"HOW GREEN MILL RECORDINGS GOT ITS NAME"

             In the mid 1990’s GMR artist Henry Doskey was a partner in a small shop in Greenville, North Carolina, specializing in collectible glassware and other vintage merchandise, such as furniture, pottery, and jewelry. As they sought a name for their shop that would “brand” it as a Greenville-based business, Doskey and partner Danny Gaskins chose “Green Mill Antiques”, named after the tributary of the Tar River that crosses Greenville. Originally named “Green’s Mill Run”, and actually the watercourse that powered a mid-nineteenth century mill (“Green’s Mill” is listed in several post-Civil War business directories) on the northeast side of Greenville, the millrun’s name, over the years, had evolved into Green Mill Run.

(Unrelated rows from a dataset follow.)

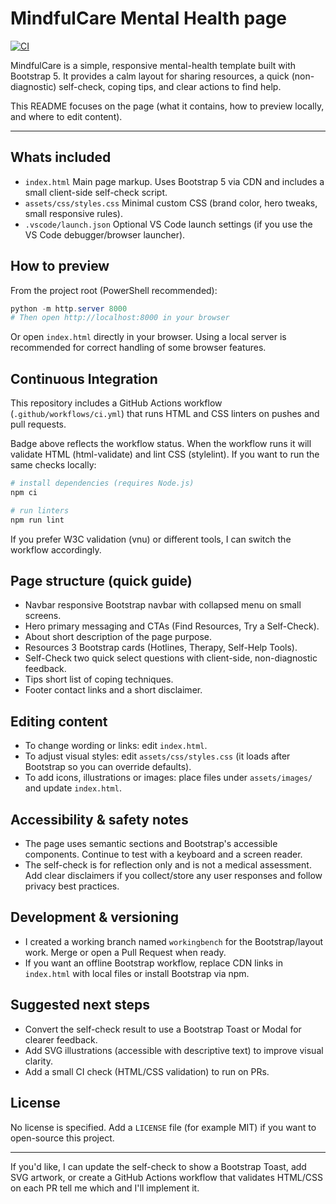﻿# MindfulCare  Mental Health page

[![CI](https://github.com/DarylMurphyCoder/mental-health/actions/workflows/ci.yml/badge.svg)](https://github.com/DarylMurphyCoder/mental-health/actions/workflows/ci.yml)

MindfulCare is a simple, responsive mental-health template built with Bootstrap 5. It provides a calm layout for sharing resources, a quick (non-diagnostic) self-check, coping tips, and clear actions to find help.

This README focuses on the page (what it contains, how to preview locally, and where to edit content).

---

## Whats included

- `index.html`  Main page markup. Uses Bootstrap 5 via CDN and includes a small client-side self-check script.
- `assets/css/styles.css`  Minimal custom CSS (brand color, hero tweaks, small responsive rules).
- `.vscode/launch.json`  Optional VS Code launch settings (if you use the VS Code debugger/browser launcher).

## How to preview

From the project root (PowerShell recommended):

```powershell
python -m http.server 8000
# Then open http://localhost:8000 in your browser
```

Or open `index.html` directly in your browser. Using a local server is recommended for correct handling of some browser features.

## Continuous Integration

This repository includes a GitHub Actions workflow (`.github/workflows/ci.yml`) that runs HTML and CSS linters on pushes and pull requests.

Badge above reflects the workflow status. When the workflow runs it will validate HTML (html-validate) and lint CSS (stylelint). If you want to run the same checks locally:

```powershell
# install dependencies (requires Node.js)
npm ci

# run linters
npm run lint
```

If you prefer W3C validation (vnu) or different tools, I can switch the workflow accordingly.

## Page structure (quick guide)

- Navbar  responsive Bootstrap navbar with collapsed menu on small screens.
- Hero  primary messaging and CTAs (Find Resources, Try a Self-Check).
- About  short description of the page purpose.
- Resources  3 Bootstrap cards (Hotlines, Therapy, Self-Help Tools).
- Self-Check  two quick select questions with client-side, non-diagnostic feedback.
- Tips  short list of coping techniques.
- Footer  contact links and a short disclaimer.

## Editing content

- To change wording or links: edit `index.html`.
- To adjust visual styles: edit `assets/css/styles.css` (it loads after Bootstrap so you can override defaults).
- To add icons, illustrations or images: place files under `assets/images/` and update `index.html`.

## Accessibility & safety notes

- The page uses semantic sections and Bootstrap's accessible components. Continue to test with a keyboard and a screen reader.
- The self-check is for reflection only and is not a medical assessment. Add clear disclaimers if you collect/store any user responses and follow privacy best practices.

## Development & versioning

- I created a working branch named `workingbench` for the Bootstrap/layout work. Merge or open a Pull Request when ready.
- If you want an offline Bootstrap workflow, replace CDN links in `index.html` with local files or install Bootstrap via npm.

## Suggested next steps

- Convert the self-check result to use a Bootstrap Toast or Modal for clearer feedback.
- Add SVG illustrations (accessible with descriptive text) to improve visual clarity.
- Add a small CI check (HTML/CSS validation) to run on PRs.

## License

No license is specified. Add a `LICENSE` file (for example MIT) if you want to open-source this project.

---

If you'd like, I can update the self-check to show a Bootstrap Toast, add SVG artwork, or create a GitHub Actions workflow that validates HTML/CSS on each PR  tell me which and I'll implement it.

             As Green Mill Run crosses urban Greenville, it surfaces on the northeast corner (where the now-lost Green’s Mill was located, and where molinologist Doug Swords has only recently identified the Mill Pond’s location) and can be seen flowing through the campus of East Carolina University, bordering Green Springs Park, and again submerging before finally emptying into the Tar River on the southeast. Green Mill Antiques was also abandoned, after the floods from Hurricane Floyd in 1999, but the name resurfaced as Green Mill Recordings in 2000 when the Complete Piano Music of William Gillock series of recordings began.


             Green Mill Recordings celebrated its eleventh anniversary in 2011. The Green Mill Recordings logo that depicts an old-time mill is copyrighted.